### [Work order]
Could you please retype all of the data below exactly?

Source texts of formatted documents
····················

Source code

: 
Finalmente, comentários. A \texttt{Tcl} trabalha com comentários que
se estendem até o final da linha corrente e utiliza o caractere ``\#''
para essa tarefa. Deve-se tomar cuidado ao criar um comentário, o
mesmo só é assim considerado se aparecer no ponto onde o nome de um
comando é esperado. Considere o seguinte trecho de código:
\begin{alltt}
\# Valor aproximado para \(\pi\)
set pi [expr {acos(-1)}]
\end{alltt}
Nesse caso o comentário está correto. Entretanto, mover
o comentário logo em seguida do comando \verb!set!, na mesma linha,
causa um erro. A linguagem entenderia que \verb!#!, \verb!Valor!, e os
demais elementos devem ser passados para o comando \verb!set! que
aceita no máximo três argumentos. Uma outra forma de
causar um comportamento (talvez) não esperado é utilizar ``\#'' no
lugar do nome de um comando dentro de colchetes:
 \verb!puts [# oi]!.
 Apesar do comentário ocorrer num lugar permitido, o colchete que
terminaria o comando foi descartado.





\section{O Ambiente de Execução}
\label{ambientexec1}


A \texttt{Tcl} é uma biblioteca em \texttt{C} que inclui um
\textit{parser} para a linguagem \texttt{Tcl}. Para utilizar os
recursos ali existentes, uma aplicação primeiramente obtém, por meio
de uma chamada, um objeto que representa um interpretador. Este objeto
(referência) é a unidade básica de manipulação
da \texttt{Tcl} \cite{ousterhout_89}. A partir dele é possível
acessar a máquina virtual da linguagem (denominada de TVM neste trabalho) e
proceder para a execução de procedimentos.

····················

### [Completed task]
Source code

: 
Finalmente, comentários. A \texttt{Tcl} trabalha com comentários que
se estendem até o final da linha corrente e utiliza o caractere ``\#''
para essa tarefa. Deve-se tomar cuidado ao criar um comentário, o
mesmo só é assim considerado se aparecer no ponto onde o nome de um
comando é esperado. Considere o seguinte trecho de código:
\begin{alltt}
\# Valor aproximado para \(\pi\)
set pi [expr {acos(-1)}]
\end{alltt}
Nesse caso o comentário está correto. Entretanto, mover
o comentário logo em seguida do comando \verb!set!, na mesma linha,
causa um erro. A linguagem entenderia que \verb!#!, \verb!Valor!, e os
demais elementos devem ser passados para o comando \verb!set! que
aceita no máximo três argumentos. Uma outra forma de
causar um comportamento (talvez) não esperado é utilizar ``\#'' no
lugar do nome de um comando dentro de colchetes:
 \verb!puts [# oi]!.
 Apesar do comentário ocorrer num lugar permitido, o colchete que
terminaria o comando foi descartado.





\section{O Ambiente de Execução}
\label{ambientexec1}


A \texttt{Tcl} é uma biblioteca em \texttt{C} que inclui um
\textit{parser} para a linguagem \texttt{Tcl}. Para utilizar os
recursos ali existentes, uma aplicação primeiramente obtém, por meio
de uma chamada, um objeto que representa um interpretador. Este objeto
(referência) é a unidade básica de manipulação
da \texttt{Tcl} \cite{ousterhout_89}. A partir dele é possível
acessar a máquina virtual da linguagem (denominada de TVM neste trabalho) e
proceder para a execução de procedimentos.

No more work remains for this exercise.